■ WHAT YOU NEED TO DO: From the data below, copy exactly the lines that lie between the one holding "1001 | 13 | 988 |" and the one holding "1001 | 11 | 990 |", including both, and nothing more.

(SUPPLIED DATA begins)

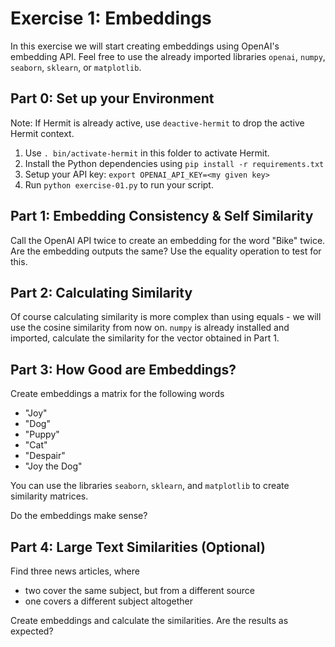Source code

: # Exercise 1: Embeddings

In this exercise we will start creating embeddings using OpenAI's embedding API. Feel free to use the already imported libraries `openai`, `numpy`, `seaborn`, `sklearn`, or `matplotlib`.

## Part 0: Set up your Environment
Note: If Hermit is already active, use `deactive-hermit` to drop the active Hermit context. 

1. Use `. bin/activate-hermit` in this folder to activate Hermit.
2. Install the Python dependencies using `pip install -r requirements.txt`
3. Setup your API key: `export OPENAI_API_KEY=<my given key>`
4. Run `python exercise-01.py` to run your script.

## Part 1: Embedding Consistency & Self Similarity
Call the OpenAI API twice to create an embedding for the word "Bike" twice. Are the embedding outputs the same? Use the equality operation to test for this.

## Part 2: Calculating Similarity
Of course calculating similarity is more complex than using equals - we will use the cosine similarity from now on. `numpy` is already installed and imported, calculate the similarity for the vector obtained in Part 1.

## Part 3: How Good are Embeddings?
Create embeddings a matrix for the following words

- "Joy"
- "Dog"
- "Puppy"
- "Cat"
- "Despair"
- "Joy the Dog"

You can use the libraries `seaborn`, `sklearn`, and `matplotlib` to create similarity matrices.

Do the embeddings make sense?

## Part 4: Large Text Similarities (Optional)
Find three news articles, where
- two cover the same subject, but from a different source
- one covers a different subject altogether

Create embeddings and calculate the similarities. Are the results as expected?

(SUPPLIED DATA ends)
(SUPPLIED DATA begins)

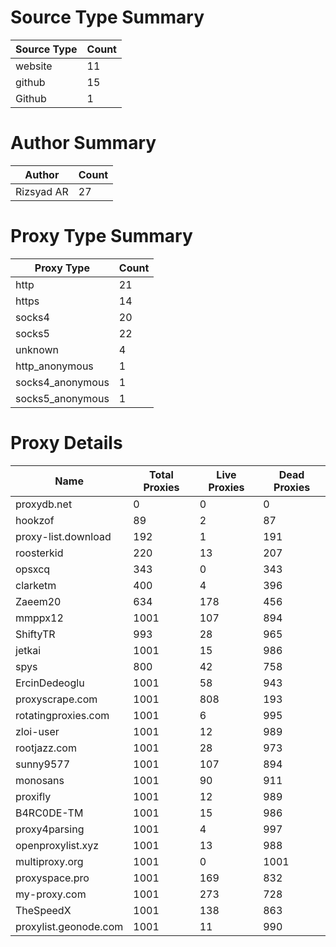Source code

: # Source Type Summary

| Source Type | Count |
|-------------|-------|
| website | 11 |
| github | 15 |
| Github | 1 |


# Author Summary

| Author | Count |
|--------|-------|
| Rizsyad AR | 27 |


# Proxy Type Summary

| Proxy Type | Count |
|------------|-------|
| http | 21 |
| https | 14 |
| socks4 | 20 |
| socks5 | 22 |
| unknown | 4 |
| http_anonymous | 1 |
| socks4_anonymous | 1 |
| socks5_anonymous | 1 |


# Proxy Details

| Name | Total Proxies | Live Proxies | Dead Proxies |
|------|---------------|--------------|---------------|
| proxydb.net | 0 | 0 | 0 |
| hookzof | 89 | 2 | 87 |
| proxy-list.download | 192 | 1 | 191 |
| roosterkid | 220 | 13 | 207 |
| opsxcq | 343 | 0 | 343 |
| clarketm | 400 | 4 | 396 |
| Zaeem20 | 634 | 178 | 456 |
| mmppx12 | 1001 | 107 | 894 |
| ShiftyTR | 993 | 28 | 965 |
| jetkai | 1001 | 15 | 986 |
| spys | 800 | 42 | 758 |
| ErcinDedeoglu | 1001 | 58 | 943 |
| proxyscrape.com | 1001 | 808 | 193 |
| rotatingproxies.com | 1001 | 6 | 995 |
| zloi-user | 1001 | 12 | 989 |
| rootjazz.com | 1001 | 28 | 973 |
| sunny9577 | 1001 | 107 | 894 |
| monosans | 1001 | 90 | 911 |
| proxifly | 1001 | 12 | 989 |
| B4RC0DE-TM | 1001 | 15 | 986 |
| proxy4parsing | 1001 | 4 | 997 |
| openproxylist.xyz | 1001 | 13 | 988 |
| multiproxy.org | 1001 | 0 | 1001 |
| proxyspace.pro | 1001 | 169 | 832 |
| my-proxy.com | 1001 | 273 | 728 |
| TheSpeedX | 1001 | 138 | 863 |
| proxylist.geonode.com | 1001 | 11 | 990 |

(SUPPLIED DATA ends)
(SUPPLIED DATA begins)

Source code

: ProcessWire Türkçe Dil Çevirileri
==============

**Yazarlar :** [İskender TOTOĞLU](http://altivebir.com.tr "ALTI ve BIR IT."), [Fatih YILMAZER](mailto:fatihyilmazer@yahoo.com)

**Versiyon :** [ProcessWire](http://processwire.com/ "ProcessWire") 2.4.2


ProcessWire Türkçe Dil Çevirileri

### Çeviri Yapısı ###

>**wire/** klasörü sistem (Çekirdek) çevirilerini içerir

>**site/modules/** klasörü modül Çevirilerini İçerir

(SUPPLIED DATA ends)

■ EXPECTED OUTPUT:
| openproxylist.xyz | 1001 | 13 | 988 |
| multiproxy.org | 1001 | 0 | 1001 |
| proxyspace.pro | 1001 | 169 | 832 |
| my-proxy.com | 1001 | 273 | 728 |
| TheSpeedX | 1001 | 138 | 863 |
| proxylist.geonode.com | 1001 | 11 | 990 |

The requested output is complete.